There’s the lizards who have only, within the last 20 years, started eating the fruit of the Dead Horse Arum, a plant which, according to Attenborough, smells as bad as it sounds. “They do take a bit of swallowing but the seeds passing through a lizard’s gut not only survive but germinate even more easily. As a result the arums which were rather scarce here 20 years ago have suddenly become abundant all over the island.”
Tortoises who fight. “The males begin to fight, jousting like medieval knights using a projection on the front of the shell like a lance. The technique is to get the spike under your opponent and then flip him over onto his back.”
He finds a South African Armadillo Lizard.
Inevitably, there’s lizard nookie.
The South American Waxy Monkey Frog.
Poison Arrow Frogs spend a lot of their time fighting.
A python eats a whole deer.
The North American Painted Turtle, which actually freezes during winter, and thaws out in spring.
The Crocodiles which court by blowing bubbles at each other.
In the final ‘making of’ section, Attenborough revisits Madagascar, which he visited early in his career, and talks about one particular species he was never able to find – a pygmy chameleon. This time, with the help of a local expert, he finds them – a tiny chameleon sleeping on the end of the stick he’s holding. “I never knew they were as small as this. That is absolutely extraordinary. It’s about the size of a blue bottle. A blow fly.” Attenborough is almost on the verge of teats as he says “It’s wonderful. I am astonished. That is the most marvellous thing I’ve seen for a very very long time.”
Media Centre Description: David Attenborough reveals the surprising truth about the cold-blooded lives of reptiles and amphibians. These animals are as dramatic in combat, as colourful in their communication and as tender in their parental care as any other animals. Join giant courting crocodiles, jousting tortoises and bright red sumo-wrestling frogs in their sophisticated, solar-powered lives.
Recorded from BBC ONE on Monday 4th February 2008 20:58
BBC Genome: BBC ONE Monday 4th February 2008 21:00
After this there’s a trail for Tropic of Capricorn.
There’s also a trail for Holby City.
Then the recording stops with the start of the Ten O’Clock News
The last recording today starts with the end of Newsnight.
There’s weather, and a trail for Tropic of Capricorn plus a promo for the BBC News website.
Then, a repeat of Jim Al-Khalili’s documentary Atom – The Illusion of Reality
Media Centre Description: The final part of Professor Jim Al-Khalili’s documentary series about the basic building block of our universe, the atom. He explores how studying the atom forced us to rethink the nature of reality itself, discovers how there might be parallel universes in which different versions of us exist and finds out that ’empty’ space isn’t empty at all.

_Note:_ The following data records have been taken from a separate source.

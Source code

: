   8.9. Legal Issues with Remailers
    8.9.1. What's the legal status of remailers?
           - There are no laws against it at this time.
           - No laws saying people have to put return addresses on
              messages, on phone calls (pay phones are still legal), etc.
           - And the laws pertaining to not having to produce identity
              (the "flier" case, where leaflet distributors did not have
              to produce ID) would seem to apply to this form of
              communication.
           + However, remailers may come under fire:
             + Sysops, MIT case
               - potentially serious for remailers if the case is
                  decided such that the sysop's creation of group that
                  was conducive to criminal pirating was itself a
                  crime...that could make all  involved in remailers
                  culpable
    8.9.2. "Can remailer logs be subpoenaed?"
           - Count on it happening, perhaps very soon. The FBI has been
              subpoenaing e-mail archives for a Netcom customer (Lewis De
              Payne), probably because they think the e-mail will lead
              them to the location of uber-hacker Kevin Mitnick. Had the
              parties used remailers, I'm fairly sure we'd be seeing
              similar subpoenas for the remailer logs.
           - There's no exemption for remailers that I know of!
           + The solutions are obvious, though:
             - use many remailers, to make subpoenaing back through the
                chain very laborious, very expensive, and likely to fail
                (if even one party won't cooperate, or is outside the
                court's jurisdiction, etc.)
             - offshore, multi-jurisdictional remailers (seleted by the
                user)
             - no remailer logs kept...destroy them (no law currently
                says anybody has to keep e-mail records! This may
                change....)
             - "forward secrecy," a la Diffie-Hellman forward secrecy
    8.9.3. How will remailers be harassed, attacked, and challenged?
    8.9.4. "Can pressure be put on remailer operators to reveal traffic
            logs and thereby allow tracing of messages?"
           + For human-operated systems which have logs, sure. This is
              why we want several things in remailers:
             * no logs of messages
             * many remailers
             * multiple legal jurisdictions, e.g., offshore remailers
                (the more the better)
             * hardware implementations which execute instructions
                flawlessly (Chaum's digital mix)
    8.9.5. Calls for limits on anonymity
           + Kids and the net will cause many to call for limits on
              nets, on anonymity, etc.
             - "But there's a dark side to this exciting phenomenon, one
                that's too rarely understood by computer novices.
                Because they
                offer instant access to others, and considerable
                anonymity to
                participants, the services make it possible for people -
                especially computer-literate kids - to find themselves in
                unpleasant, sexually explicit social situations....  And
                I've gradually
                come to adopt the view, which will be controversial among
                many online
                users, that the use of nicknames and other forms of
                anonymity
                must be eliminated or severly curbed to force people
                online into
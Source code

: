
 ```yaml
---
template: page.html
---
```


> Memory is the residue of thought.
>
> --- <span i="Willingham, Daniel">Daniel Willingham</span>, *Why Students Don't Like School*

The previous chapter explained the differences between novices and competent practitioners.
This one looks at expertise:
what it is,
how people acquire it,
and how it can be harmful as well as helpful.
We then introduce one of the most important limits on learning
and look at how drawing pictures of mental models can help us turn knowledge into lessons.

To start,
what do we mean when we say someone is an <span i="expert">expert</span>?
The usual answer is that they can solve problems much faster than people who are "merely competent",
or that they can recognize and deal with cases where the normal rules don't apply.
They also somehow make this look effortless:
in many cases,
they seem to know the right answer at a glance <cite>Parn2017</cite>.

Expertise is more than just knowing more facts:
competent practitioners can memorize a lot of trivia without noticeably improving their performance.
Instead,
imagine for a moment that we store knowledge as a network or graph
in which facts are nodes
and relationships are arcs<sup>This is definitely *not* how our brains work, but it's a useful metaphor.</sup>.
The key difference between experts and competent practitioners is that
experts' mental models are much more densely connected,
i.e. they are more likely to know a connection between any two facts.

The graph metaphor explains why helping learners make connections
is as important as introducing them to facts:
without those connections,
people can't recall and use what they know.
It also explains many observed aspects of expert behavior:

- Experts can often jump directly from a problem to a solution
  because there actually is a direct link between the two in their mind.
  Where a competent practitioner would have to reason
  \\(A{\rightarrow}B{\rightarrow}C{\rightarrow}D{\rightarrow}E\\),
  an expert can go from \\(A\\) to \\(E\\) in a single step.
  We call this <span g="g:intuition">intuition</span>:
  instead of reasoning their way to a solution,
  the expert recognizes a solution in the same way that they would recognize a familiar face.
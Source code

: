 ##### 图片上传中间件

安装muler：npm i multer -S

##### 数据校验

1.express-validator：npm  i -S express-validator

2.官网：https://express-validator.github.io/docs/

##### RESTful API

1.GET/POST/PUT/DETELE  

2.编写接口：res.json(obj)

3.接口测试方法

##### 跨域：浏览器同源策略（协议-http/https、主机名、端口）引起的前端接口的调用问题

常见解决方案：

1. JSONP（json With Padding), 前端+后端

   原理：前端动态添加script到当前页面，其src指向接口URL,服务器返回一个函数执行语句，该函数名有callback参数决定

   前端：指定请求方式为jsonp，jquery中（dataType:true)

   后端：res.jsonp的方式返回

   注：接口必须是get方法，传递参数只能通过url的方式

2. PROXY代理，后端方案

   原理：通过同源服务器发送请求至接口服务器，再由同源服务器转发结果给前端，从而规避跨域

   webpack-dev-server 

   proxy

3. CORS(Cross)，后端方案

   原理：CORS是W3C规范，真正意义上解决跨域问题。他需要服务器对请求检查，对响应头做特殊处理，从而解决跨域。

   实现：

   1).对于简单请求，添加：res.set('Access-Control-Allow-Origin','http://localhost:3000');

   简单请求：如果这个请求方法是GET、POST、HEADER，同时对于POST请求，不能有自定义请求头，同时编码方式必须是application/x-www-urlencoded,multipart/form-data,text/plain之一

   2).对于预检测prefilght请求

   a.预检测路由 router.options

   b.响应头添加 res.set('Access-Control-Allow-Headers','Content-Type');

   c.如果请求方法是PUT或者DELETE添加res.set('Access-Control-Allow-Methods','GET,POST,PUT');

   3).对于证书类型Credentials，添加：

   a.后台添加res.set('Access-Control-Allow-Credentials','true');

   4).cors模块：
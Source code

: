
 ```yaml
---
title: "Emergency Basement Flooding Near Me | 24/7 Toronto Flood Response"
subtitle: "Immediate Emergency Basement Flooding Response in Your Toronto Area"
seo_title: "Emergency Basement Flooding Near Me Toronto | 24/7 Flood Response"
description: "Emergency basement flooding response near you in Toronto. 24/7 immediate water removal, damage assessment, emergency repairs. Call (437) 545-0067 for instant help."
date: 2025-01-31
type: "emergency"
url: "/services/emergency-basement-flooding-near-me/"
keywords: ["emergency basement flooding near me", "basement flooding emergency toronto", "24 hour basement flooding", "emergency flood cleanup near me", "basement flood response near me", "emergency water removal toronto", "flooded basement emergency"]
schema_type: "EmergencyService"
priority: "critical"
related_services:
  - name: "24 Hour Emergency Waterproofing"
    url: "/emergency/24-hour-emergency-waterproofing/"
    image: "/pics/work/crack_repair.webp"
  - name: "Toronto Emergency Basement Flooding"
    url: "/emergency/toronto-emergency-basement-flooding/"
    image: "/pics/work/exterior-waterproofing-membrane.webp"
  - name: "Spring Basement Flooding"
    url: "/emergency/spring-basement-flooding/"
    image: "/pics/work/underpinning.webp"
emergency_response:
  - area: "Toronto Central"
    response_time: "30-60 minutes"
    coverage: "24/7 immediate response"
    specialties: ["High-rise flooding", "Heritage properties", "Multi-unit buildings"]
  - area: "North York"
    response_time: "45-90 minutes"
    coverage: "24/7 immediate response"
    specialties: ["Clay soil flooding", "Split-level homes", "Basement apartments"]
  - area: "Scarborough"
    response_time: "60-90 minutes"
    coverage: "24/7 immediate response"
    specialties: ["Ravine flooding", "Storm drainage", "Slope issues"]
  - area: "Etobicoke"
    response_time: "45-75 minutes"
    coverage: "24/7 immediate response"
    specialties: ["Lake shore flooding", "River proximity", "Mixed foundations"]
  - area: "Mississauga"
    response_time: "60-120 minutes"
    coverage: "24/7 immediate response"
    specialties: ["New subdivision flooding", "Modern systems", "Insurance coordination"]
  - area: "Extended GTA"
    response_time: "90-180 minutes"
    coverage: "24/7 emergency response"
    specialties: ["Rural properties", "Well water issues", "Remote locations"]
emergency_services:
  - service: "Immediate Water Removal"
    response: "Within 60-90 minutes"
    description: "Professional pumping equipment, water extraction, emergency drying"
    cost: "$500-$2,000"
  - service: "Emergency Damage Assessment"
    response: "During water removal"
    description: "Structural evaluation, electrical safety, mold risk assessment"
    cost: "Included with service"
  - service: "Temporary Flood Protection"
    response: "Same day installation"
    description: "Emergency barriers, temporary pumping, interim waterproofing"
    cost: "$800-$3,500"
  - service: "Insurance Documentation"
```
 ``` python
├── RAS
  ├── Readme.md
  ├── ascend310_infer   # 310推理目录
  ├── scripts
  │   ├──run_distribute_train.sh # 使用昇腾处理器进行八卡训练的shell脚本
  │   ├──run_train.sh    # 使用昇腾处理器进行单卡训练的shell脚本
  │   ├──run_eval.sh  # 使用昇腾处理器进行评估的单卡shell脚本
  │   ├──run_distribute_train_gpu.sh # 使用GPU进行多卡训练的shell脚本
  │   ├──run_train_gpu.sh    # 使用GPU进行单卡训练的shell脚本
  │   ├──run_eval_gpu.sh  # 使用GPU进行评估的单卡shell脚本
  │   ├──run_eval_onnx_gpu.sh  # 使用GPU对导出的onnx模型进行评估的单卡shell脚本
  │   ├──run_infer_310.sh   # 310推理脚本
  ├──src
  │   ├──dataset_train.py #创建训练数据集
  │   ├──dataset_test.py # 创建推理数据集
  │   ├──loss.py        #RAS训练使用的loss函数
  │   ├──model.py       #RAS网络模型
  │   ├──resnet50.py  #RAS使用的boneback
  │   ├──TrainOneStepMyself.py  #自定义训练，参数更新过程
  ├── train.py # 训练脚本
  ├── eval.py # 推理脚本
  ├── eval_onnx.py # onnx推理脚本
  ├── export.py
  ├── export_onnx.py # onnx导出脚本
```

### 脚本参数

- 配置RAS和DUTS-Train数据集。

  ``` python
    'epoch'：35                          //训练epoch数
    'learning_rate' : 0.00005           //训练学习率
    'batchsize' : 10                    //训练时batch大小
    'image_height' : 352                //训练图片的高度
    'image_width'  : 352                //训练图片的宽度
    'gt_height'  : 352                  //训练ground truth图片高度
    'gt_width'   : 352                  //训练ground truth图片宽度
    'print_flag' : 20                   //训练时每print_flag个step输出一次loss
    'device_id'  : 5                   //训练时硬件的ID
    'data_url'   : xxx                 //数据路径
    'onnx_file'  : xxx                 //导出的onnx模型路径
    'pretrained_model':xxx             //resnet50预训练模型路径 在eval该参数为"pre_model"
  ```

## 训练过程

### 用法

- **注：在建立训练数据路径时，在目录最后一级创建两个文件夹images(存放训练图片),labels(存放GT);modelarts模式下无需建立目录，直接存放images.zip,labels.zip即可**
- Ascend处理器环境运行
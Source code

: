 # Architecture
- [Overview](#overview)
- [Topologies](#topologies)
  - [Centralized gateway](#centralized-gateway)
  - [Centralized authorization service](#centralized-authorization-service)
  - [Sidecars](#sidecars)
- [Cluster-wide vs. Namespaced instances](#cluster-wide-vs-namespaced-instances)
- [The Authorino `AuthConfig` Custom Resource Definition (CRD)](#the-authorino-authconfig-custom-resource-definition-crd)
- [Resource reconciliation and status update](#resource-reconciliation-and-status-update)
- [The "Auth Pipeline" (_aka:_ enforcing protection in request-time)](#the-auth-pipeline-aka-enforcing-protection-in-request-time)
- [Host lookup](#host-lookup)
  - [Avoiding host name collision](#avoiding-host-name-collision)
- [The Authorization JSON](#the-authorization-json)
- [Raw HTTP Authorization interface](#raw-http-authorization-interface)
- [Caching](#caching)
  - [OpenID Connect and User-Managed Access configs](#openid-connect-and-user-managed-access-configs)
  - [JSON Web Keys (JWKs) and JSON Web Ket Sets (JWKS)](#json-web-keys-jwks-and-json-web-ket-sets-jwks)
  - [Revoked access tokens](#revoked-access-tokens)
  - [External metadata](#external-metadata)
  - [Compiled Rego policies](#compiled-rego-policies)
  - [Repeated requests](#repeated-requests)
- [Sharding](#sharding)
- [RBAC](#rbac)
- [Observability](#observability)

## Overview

Al-Khalili shows how the world we think we know turns out to be a tiny sliver of an infinitely weirder universe than which we could have conceived.
Recorded from BBC TWO on Monday 4th February 2008 23:18
BBC Genome: BBC TWO Monday 4th February 2008 23:20
After this, there’s a trail for The Choir: Boys Don’t Sing.
There’s also a promo for BBC Asian Network.
Plus the Terry Wogan Radio 2 promo.
Then the recording stops just as BBC 2 joins BBC News 24.